= Jean-Pierre Adam =

French archaeologist (born 1937)

Jean-Pierre Adam (born 24 November 1937 in Paris) is a French architect and archaeologist specialising in ancient architecture.

==Biography==
Adam was born in Paris. Following a special diploma from the School of Architecture in 1965, he entered the ancient architecture department of the CNRS. He produced several monumental studies in France and worldwide, and became director of the Office of Ancient Architecture of Paris, located in the north tower of the Castle of Vincennes.

He has conducted various studies on architectural excavation sites of various Ancient Roman, Greek and Egyptian sites around the Mediterranean, including in Pompeii and in 1999 he published a book about Roman architecture entitled Roman Building: Materials and Techniques.
Previously, he had also excavated the Tomb of Akhethetep in Saqqarah along with Christiane Ziegler and Guillemette Andreu-Lanoë between 1991 and 1999, publishing their findings in a book. He has authored books on Greek architecture L'architecture militaire grecque (2000) as well as on Ancient Egypt, Les pyramides d'Égypte. He has conducted research at the Institute de Recherche d' Architecture Antique.

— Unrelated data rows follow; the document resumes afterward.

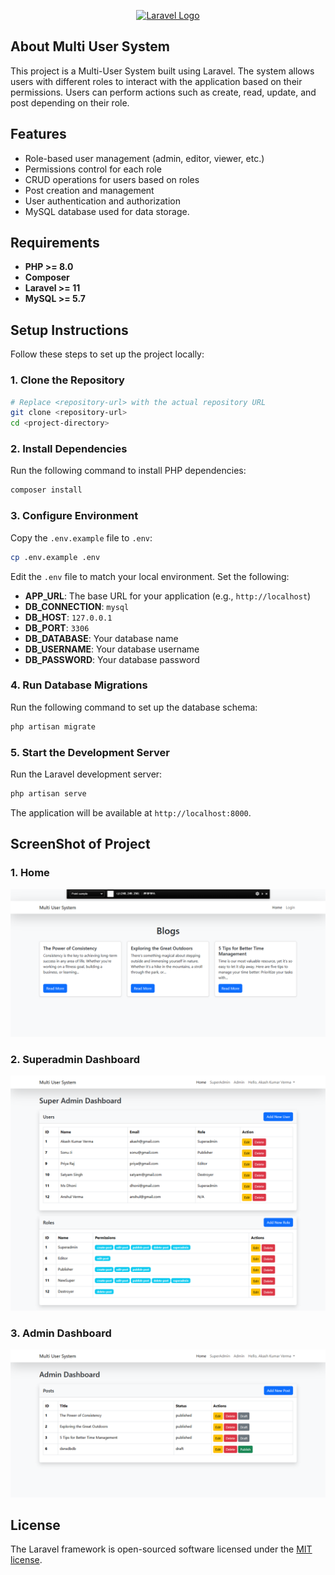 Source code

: <p align="center"><a href="https://laravel.com" target="_blank"><img src="https://raw.githubusercontent.com/laravel/art/master/logo-lockup/5%20SVG/2%20CMYK/1%20Full%20Color/laravel-logolockup-cmyk-red.svg" width="400" alt="Laravel Logo"></a></p>

## About Multi User System

This project is a Multi-User System built using Laravel. The system allows users with different roles to interact with the application based on their permissions. Users can perform actions such as create, read, update, and post depending on their role.

## Features

<ul>
  <li>Role-based user management (admin, editor, viewer, etc.)</li>
  <li>Permissions control for each role </li>
  <li>CRUD operations for users based on roles </li>
  <li>Post creation and management </li>
  <li>User authentication and authorization</li>
  <li>MySQL database used for data storage.</li>
</ul>

## Requirements

-   **PHP >= 8.0**
-   **Composer**
-   **Laravel >= 11**
-   **MySQL >= 5.7**

## Setup Instructions

Follow these steps to set up the project locally:

### 1. Clone the Repository

```bash
# Replace <repository-url> with the actual repository URL
git clone <repository-url>
cd <project-directory>
```

### 2. Install Dependencies

Run the following command to install PHP dependencies:

```bash
composer install
```

### 3. Configure Environment

Copy the `.env.example` file to `.env`:

```bash
cp .env.example .env
```

Edit the `.env` file to match your local environment. Set the following:

-   **APP_URL**: The base URL for your application (e.g., `http://localhost`)
-   **DB_CONNECTION**: `mysql`
-   **DB_HOST**: `127.0.0.1`
-   **DB_PORT**: `3306`
-   **DB_DATABASE**: Your database name
-   **DB_USERNAME**: Your database username
-   **DB_PASSWORD**: Your database password

### 4. Run Database Migrations

Run the following command to set up the database schema:

```bash
php artisan migrate
```

### 5. Start the Development Server

Run the Laravel development server:

```bash
php artisan serve
```

The application will be available at `http://localhost:8000`.

## ScreenShot of Project

### 1. Home

![Home Page Screenshot](public/home.png)

### 2. Superadmin Dashboard

![Superadmin Dashboard Screenshot](public/superadmin_dashboard.png)

### 3. Admin Dashboard

![Admin Dashboard Screenshot](public/admin_dashboard.png)

## License

The Laravel framework is open-sourced software licensed under the [MIT license](https://opensource.org/licenses/MIT).

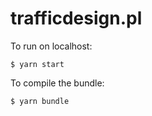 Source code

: # trafficdesign.pl

To run on localhost:

```
$ yarn start
```

To compile the bundle:

```
$ yarn bundle
```
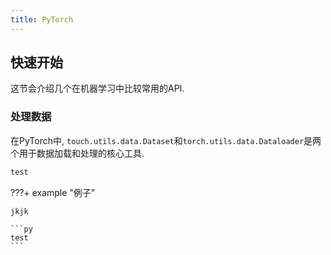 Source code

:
```yaml
---
title: PyTorch
---
```


## 快速开始

这节会介绍几个在机器学习中比较常用的API.

### 处理数据

在PyTorch中, `touch.utils.data.Dataset`和`torch.utils.data.Dataloader`是两个用于数据加载和处理的核心工具.

```py
test
```

???+ example "例子"

    jkjk

    ```py
    test
    ```
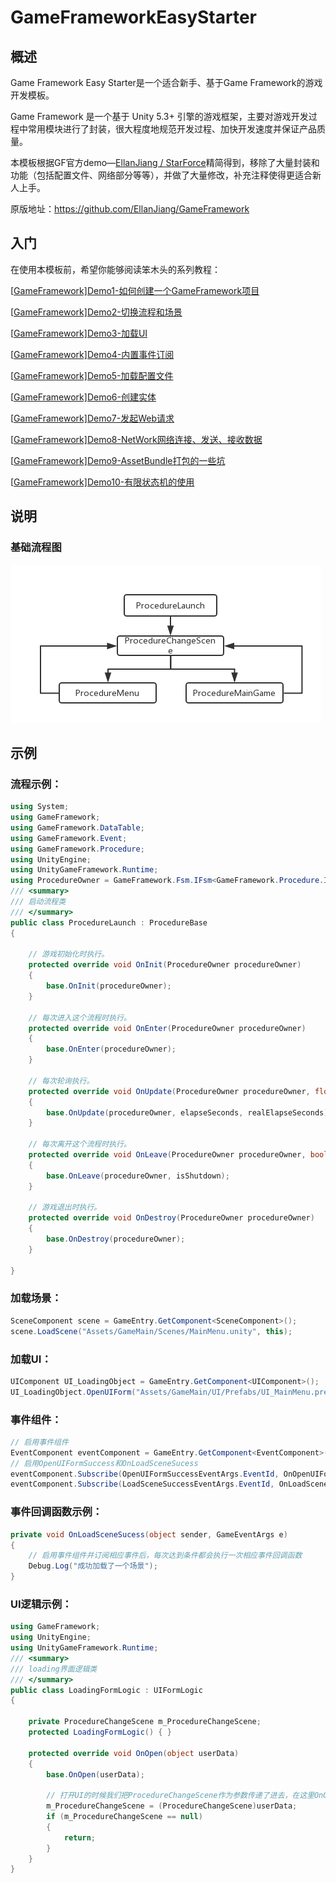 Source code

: # GameFrameworkEasyStarter

## 概述

Game Framework Easy Starter是一个适合新手、基于Game Framework的游戏开发模板。

Game Framework 是一个基于 Unity 5.3+ 引擎的游戏框架，主要对游戏开发过程中常用模块进行了封装，很大程度地规范开发过程、加快开发速度并保证产品质量。

本模板根据GF官方demo—[EllanJiang / StarForce](https://github.com/EllanJiang/StarForce)精简得到，移除了大量封装和功能（包括配置文件、网络部分等等），并做了大量修改，补充注释使得更适合新人上手。

原版地址：https://github.com/EllanJiang/GameFramework



## 入门

在使用本模板前，希望你能够阅读笨木头的系列教程：

[[GameFramework\]Demo1-如何创建一个GameFramework项目](http://www.benmutou.com/archives/2535)

[[GameFramework\]Demo2-切换流程和场景](http://www.benmutou.com/archives/2548)

[[GameFramework\]Demo3-加载UI](http://www.benmutou.com/archives/2564)

[[GameFramework\]Demo4-内置事件订阅](http://www.benmutou.com/archives/2571)

[[GameFramework\]Demo5-加载配置文件](http://www.benmutou.com/archives/2579)

[[GameFramework\]Demo6-创建实体](http://www.benmutou.com/archives/2587)

[[GameFramework\]Demo7-发起Web请求](http://www.benmutou.com/archives/2603)

[[GameFramework\]Demo8-NetWork网络连接、发送、接收数据](http://www.benmutou.com/archives/2630)

[[GameFramework\]Demo9-AssetBundle打包的一些坑](http://www.benmutou.com/archives/2615)

[[GameFramework\]Demo10-有限状态机的使用](http://www.benmutou.com/archives/2643)

## 说明

### 基础流程图

![Procedure](Procedure.png)

## 示例

### 流程示例：

```c#
using System;
using GameFramework;
using GameFramework.DataTable;
using GameFramework.Event;
using GameFramework.Procedure;
using UnityEngine;
using UnityGameFramework.Runtime;
using ProcedureOwner = GameFramework.Fsm.IFsm<GameFramework.Procedure.IProcedureManager>;
/// <summary>
/// 启动流程类
/// </summary>
public class ProcedureLaunch : ProcedureBase
{

    // 游戏初始化时执行。
    protected override void OnInit(ProcedureOwner procedureOwner)
    {
        base.OnInit(procedureOwner);
    }

    // 每次进入这个流程时执行。
    protected override void OnEnter(ProcedureOwner procedureOwner)
    {
        base.OnEnter(procedureOwner);
    }

    // 每次轮询执行。
    protected override void OnUpdate(ProcedureOwner procedureOwner, float elapseSeconds, float realElapseSeconds)
    {
        base.OnUpdate(procedureOwner, elapseSeconds, realElapseSeconds);
    }

    // 每次离开这个流程时执行。
    protected override void OnLeave(ProcedureOwner procedureOwner, bool isShutdown)
    {
        base.OnLeave(procedureOwner, isShutdown);
    }

    // 游戏退出时执行。
    protected override void OnDestroy(ProcedureOwner procedureOwner)
    {
        base.OnDestroy(procedureOwner);
    }

}
```
### 加载场景：

```c#
SceneComponent scene = GameEntry.GetComponent<SceneComponent>();
scene.LoadScene("Assets/GameMain/Scenes/MainMenu.unity", this);
```

### 加载UI：

```c#
UIComponent UI_LoadingObject = GameEntry.GetComponent<UIComponent>();
UI_LoadingObject.OpenUIForm("Assets/GameMain/UI/Prefabs/UI_MainMenu.prefab", "Menu", 1, this);
```

### 事件组件：

```c#
// 启用事件组件
EventComponent eventComponent = GameEntry.GetComponent<EventComponent>();
// 启用OpenUIFormSuccess和OnLoadSceneSucess
eventComponent.Subscribe(OpenUIFormSuccessEventArgs.EventId, OnOpenUIFormSuccess);
eventComponent.Subscribe(LoadSceneSuccessEventArgs.EventId, OnLoadSceneSucess);
```

### 事件回调函数示例：

```C#
private void OnLoadSceneSucess(object sender, GameEventArgs e)
{
	// 启用事件组件并订阅相应事件后，每次达到条件都会执行一次相应事件回调函数
	Debug.Log("成功加载了一个场景");
}
```

### UI逻辑示例：

```c#
using GameFramework;
using UnityEngine;
using UnityGameFramework.Runtime;
/// <summary>
/// loading界面逻辑类
/// </summary>
public class LoadingFormLogic : UIFormLogic
{

    private ProcedureChangeScene m_ProcedureChangeScene;
    protected LoadingFormLogic() { }

    protected override void OnOpen(object userData)
    {
        base.OnOpen(userData);

        // 打开UI的时候我们把ProcedureChangeScene作为参数传递了进去，在这里OnOpen事件会把它传递过来
        m_ProcedureChangeScene = (ProcedureChangeScene)userData;
        if (m_ProcedureChangeScene == null)
        {
            return;
        }
    }
}
``` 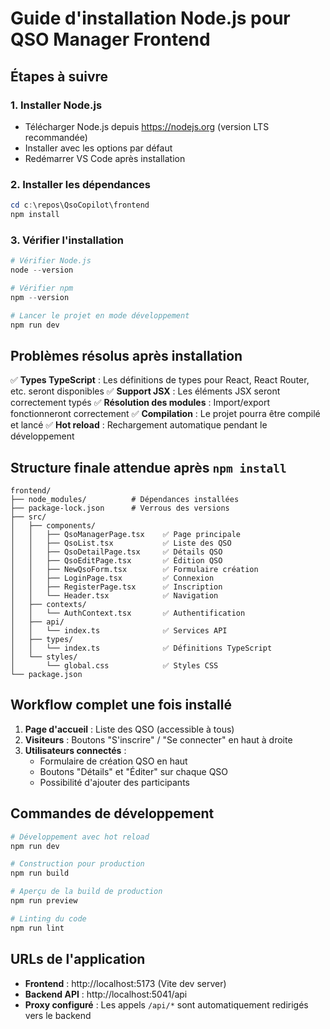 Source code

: # Guide d'installation Node.js pour QSO Manager Frontend

## Étapes à suivre

### 1. Installer Node.js
- Télécharger Node.js depuis https://nodejs.org (version LTS recommandée)
- Installer avec les options par défaut
- Redémarrer VS Code après installation

### 2. Installer les dépendances
```powershell
cd c:\repos\QsoCopilot\frontend
npm install
```

### 3. Vérifier l'installation
```powershell
# Vérifier Node.js
node --version

# Vérifier npm
npm --version

# Lancer le projet en mode développement
npm run dev
```

## Problèmes résolus après installation

✅ **Types TypeScript** : Les définitions de types pour React, React Router, etc. seront disponibles
✅ **Support JSX** : Les éléments JSX seront correctement typés
✅ **Résolution des modules** : Import/export fonctionneront correctement
✅ **Compilation** : Le projet pourra être compilé et lancé
✅ **Hot reload** : Rechargement automatique pendant le développement

## Structure finale attendue après `npm install`

```
frontend/
├── node_modules/          # Dépendances installées
├── package-lock.json      # Verrous des versions
├── src/
│   ├── components/
│   │   ├── QsoManagerPage.tsx    ✅ Page principale
│   │   ├── QsoList.tsx           ✅ Liste des QSO
│   │   ├── QsoDetailPage.tsx     ✅ Détails QSO
│   │   ├── QsoEditPage.tsx       ✅ Édition QSO
│   │   ├── NewQsoForm.tsx        ✅ Formulaire création
│   │   ├── LoginPage.tsx         ✅ Connexion
│   │   ├── RegisterPage.tsx      ✅ Inscription
│   │   └── Header.tsx            ✅ Navigation
│   ├── contexts/
│   │   └── AuthContext.tsx       ✅ Authentification
│   ├── api/
│   │   └── index.ts              ✅ Services API
│   ├── types/
│   │   └── index.ts              ✅ Définitions TypeScript
│   └── styles/
│       └── global.css            ✅ Styles CSS
└── package.json
```

## Workflow complet une fois installé

1. **Page d'accueil** : Liste des QSO (accessible à tous)
2. **Visiteurs** : Boutons "S'inscrire" / "Se connecter" en haut à droite
3. **Utilisateurs connectés** : 
   - Formulaire de création QSO en haut
   - Boutons "Détails" et "Éditer" sur chaque QSO
   - Possibilité d'ajouter des participants

## Commandes de développement

```powershell
# Développement avec hot reload
npm run dev

# Construction pour production
npm run build

# Aperçu de la build de production
npm run preview

# Linting du code
npm run lint
```

## URLs de l'application

- **Frontend** : http://localhost:5173 (Vite dev server)
- **Backend API** : http://localhost:5041/api
- **Proxy configuré** : Les appels `/api/*` sont automatiquement redirigés vers le backend
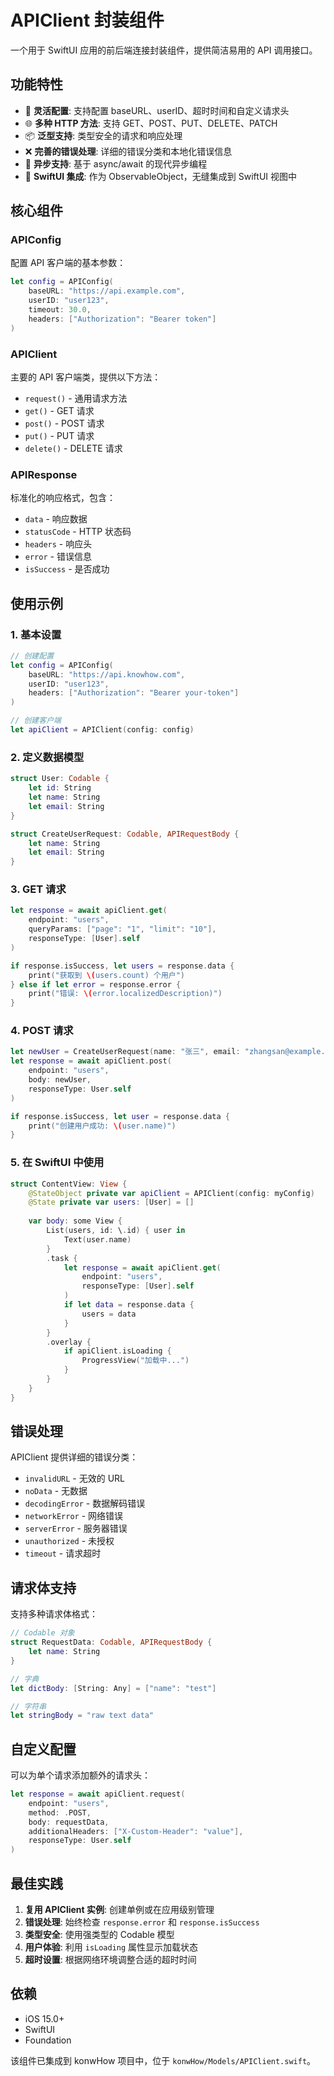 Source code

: # APIClient 封装组件

一个用于 SwiftUI 应用的前后端连接封装组件，提供简洁易用的 API 调用接口。

## 功能特性

- 🔧 **灵活配置**: 支持配置 baseURL、userID、超时时间和自定义请求头
- 🌐 **多种 HTTP 方法**: 支持 GET、POST、PUT、DELETE、PATCH
- 📦 **泛型支持**: 类型安全的请求和响应处理
- ❌ **完善的错误处理**: 详细的错误分类和本地化错误信息
- 🔄 **异步支持**: 基于 async/await 的现代异步编程
- 📱 **SwiftUI 集成**: 作为 ObservableObject，无缝集成到 SwiftUI 视图中

## 核心组件

### APIConfig
配置 API 客户端的基本参数：
```swift
let config = APIConfig(
    baseURL: "https://api.example.com",
    userID: "user123",
    timeout: 30.0,
    headers: ["Authorization": "Bearer token"]
)
```

### APIClient
主要的 API 客户端类，提供以下方法：
- `request()` - 通用请求方法
- `get()` - GET 请求
- `post()` - POST 请求  
- `put()` - PUT 请求
- `delete()` - DELETE 请求

### APIResponse
标准化的响应格式，包含：
- `data` - 响应数据
- `statusCode` - HTTP 状态码
- `headers` - 响应头
- `error` - 错误信息
- `isSuccess` - 是否成功

## 使用示例

### 1. 基本设置

```swift
// 创建配置
let config = APIConfig(
    baseURL: "https://api.knowhow.com",
    userID: "user123",
    headers: ["Authorization": "Bearer your-token"]
)

// 创建客户端
let apiClient = APIClient(config: config)
```

### 2. 定义数据模型

```swift
struct User: Codable {
    let id: String
    let name: String
    let email: String
}

struct CreateUserRequest: Codable, APIRequestBody {
    let name: String
    let email: String
}
```

### 3. GET 请求

```swift
let response = await apiClient.get(
    endpoint: "users",
    queryParams: ["page": "1", "limit": "10"],
    responseType: [User].self
)

if response.isSuccess, let users = response.data {
    print("获取到 \(users.count) 个用户")
} else if let error = response.error {
    print("错误: \(error.localizedDescription)")
}
```

### 4. POST 请求

```swift
let newUser = CreateUserRequest(name: "张三", email: "zhangsan@example.com")
let response = await apiClient.post(
    endpoint: "users",
    body: newUser,
    responseType: User.self
)

if response.isSuccess, let user = response.data {
    print("创建用户成功: \(user.name)")
}
```

### 5. 在 SwiftUI 中使用

```swift
struct ContentView: View {
    @StateObject private var apiClient = APIClient(config: myConfig)
    @State private var users: [User] = []
    
    var body: some View {
        List(users, id: \.id) { user in
            Text(user.name)
        }
        .task {
            let response = await apiClient.get(
                endpoint: "users",
                responseType: [User].self
            )
            if let data = response.data {
                users = data
            }
        }
        .overlay {
            if apiClient.isLoading {
                ProgressView("加载中...")
            }
        }
    }
}
```

## 错误处理

APIClient 提供详细的错误分类：

- `invalidURL` - 无效的 URL
- `noData` - 无数据
- `decodingError` - 数据解码错误
- `networkError` - 网络错误
- `serverError` - 服务器错误
- `unauthorized` - 未授权
- `timeout` - 请求超时

## 请求体支持

支持多种请求体格式：

```swift
// Codable 对象
struct RequestData: Codable, APIRequestBody {
    let name: String
}

// 字典
let dictBody: [String: Any] = ["name": "test"]

// 字符串
let stringBody = "raw text data"
```

## 自定义配置

可以为单个请求添加额外的请求头：

```swift
let response = await apiClient.request(
    endpoint: "users",
    method: .POST,
    body: requestData,
    additionalHeaders: ["X-Custom-Header": "value"],
    responseType: User.self
)
```

## 最佳实践

1. **复用 APIClient 实例**: 创建单例或在应用级别管理
2. **错误处理**: 始终检查 `response.error` 和 `response.isSuccess`
3. **类型安全**: 使用强类型的 Codable 模型
4. **用户体验**: 利用 `isLoading` 属性显示加载状态
5. **超时设置**: 根据网络环境调整合适的超时时间

## 依赖

- iOS 15.0+
- SwiftUI
- Foundation

该组件已集成到 konwHow 项目中，位于 `konwHow/Models/APIClient.swift`。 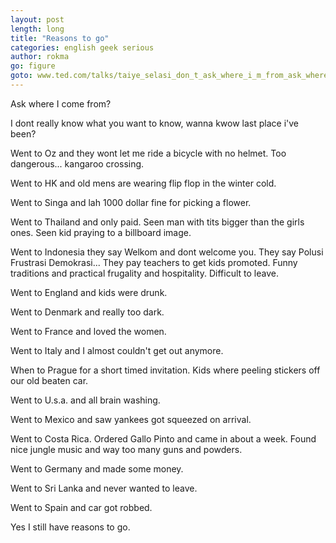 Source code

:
 ```yaml
---
layout: post
length: long
title: "Reasons to go"
categories: english geek serious
author: rokma
go: figure
goto: www.ted.com/talks/taiye_selasi_don_t_ask_where_i_m_from_ask_where_i_m_a_local
---
```

Ask where I come from?

I dont really know what you want to know, wanna kwow last place i've been?

Went to Oz and they wont let me ride a bicycle with no helmet. Too dangerous... kangaroo crossing.

Went to HK and old mens are wearing flip flop in the winter cold.

Went to Singa and lah 1000 dollar fine for picking a flower.

Went to Thailand and only paid. Seen man with tits bigger than the girls ones. Seen kid praying to a billboard image.

Went to Indonesia they say Welkom and dont welcome you. They say Polusi Frustrasi Demokrasi... They pay teachers to get kids promoted. Funny traditions and practical frugality and hospitality. Difficult to leave.

Went to England and kids were drunk.

Went to Denmark and really too dark.

Went to France and loved the women.

Went to Italy and I almost couldn't get out anymore.

When to Prague for a short timed invitation. Kids where peeling stickers off our old beaten car.

Went to U.s.a. and all brain washing.

Went to Mexico and saw yankees got squeezed on arrival.

Went to Costa Rica. Ordered Gallo Pinto and came in about a week. Found nice jungle music and way too many guns and powders.

Went to Germany and made some money.

Went to Sri Lanka and never wanted to leave.

Went to Spain and car got robbed.

Yes I still have reasons to go.
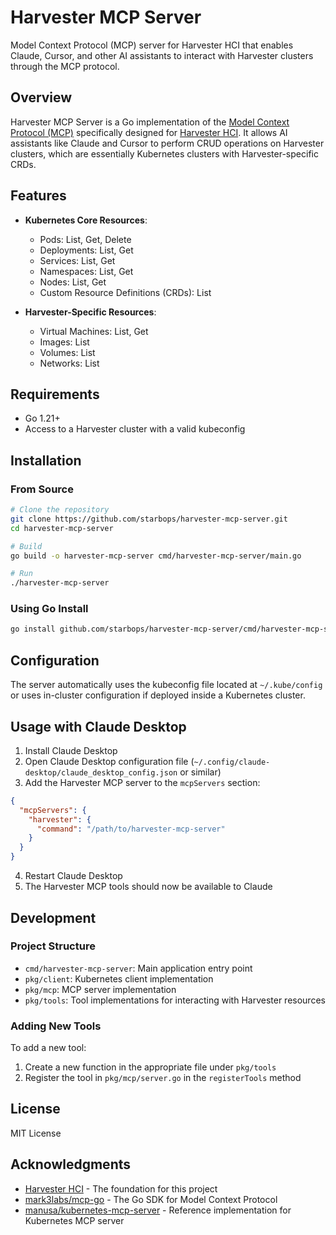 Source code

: # Harvester MCP Server

Model Context Protocol (MCP) server for Harvester HCI that enables Claude, Cursor, and other AI assistants to interact with Harvester clusters through the MCP protocol.

## Overview

Harvester MCP Server is a Go implementation of the [Model Context Protocol (MCP)](https://github.com/model-context-protocol/mcp) specifically designed for [Harvester HCI](https://github.com/harvester/harvester). It allows AI assistants like Claude and Cursor to perform CRUD operations on Harvester clusters, which are essentially Kubernetes clusters with Harvester-specific CRDs.

## Features

- **Kubernetes Core Resources**:
  - Pods: List, Get, Delete
  - Deployments: List, Get
  - Services: List, Get
  - Namespaces: List, Get
  - Nodes: List, Get
  - Custom Resource Definitions (CRDs): List

- **Harvester-Specific Resources**:
  - Virtual Machines: List, Get
  - Images: List
  - Volumes: List
  - Networks: List

## Requirements

- Go 1.21+
- Access to a Harvester cluster with a valid kubeconfig

## Installation

### From Source

```bash
# Clone the repository
git clone https://github.com/starbops/harvester-mcp-server.git
cd harvester-mcp-server

# Build
go build -o harvester-mcp-server cmd/harvester-mcp-server/main.go

# Run
./harvester-mcp-server
```

### Using Go Install

```bash
go install github.com/starbops/harvester-mcp-server/cmd/harvester-mcp-server@latest
```

## Configuration

The server automatically uses the kubeconfig file located at `~/.kube/config` or uses in-cluster configuration if deployed inside a Kubernetes cluster.

## Usage with Claude Desktop

1. Install Claude Desktop
2. Open Claude Desktop configuration file (`~/.config/claude-desktop/claude_desktop_config.json` or similar)
3. Add the Harvester MCP server to the `mcpServers` section:

```json
{
  "mcpServers": {
    "harvester": {
      "command": "/path/to/harvester-mcp-server"
    }
  }
}
```

4. Restart Claude Desktop
5. The Harvester MCP tools should now be available to Claude

## Development

### Project Structure

- `cmd/harvester-mcp-server`: Main application entry point
- `pkg/client`: Kubernetes client implementation
- `pkg/mcp`: MCP server implementation
- `pkg/tools`: Tool implementations for interacting with Harvester resources

### Adding New Tools

To add a new tool:

1. Create a new function in the appropriate file under `pkg/tools`
2. Register the tool in `pkg/mcp/server.go` in the `registerTools` method

## License

MIT License

## Acknowledgments

- [Harvester HCI](https://github.com/harvester/harvester) - The foundation for this project
- [mark3labs/mcp-go](https://github.com/mark3labs/mcp-go) - The Go SDK for Model Context Protocol
- [manusa/kubernetes-mcp-server](https://github.com/manusa/kubernetes-mcp-server) - Reference implementation for Kubernetes MCP server
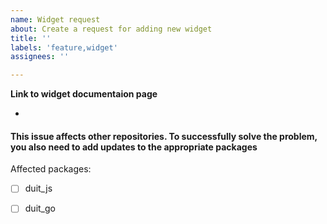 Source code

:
 ```yaml
---
name: Widget request
about: Create a request for adding new widget
title: ''
labels: 'feature,widget'
assignees: ''

---
```


**Link to widget documentaion page**

-

#### This issue affects other repositories. To successfully solve the problem, you also need to add updates to the appropriate packages

Affected packages:
- [ ] duit_js
- [ ] duit_go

As of 2021, he was teaching at the École du Louvre, the École de Chaillot, the École d’architecture de la ville et des territoires Paris-Est and the École Polytechnique Fédérale de Lausanne (EPFL); he had also held positions in Paris, Rome and the Lebanon.

== Publications ==

- Le passé recomposé. Chroniques d'archéologie fantasque (1988)
- L'archéologie devant l'imposture (1975)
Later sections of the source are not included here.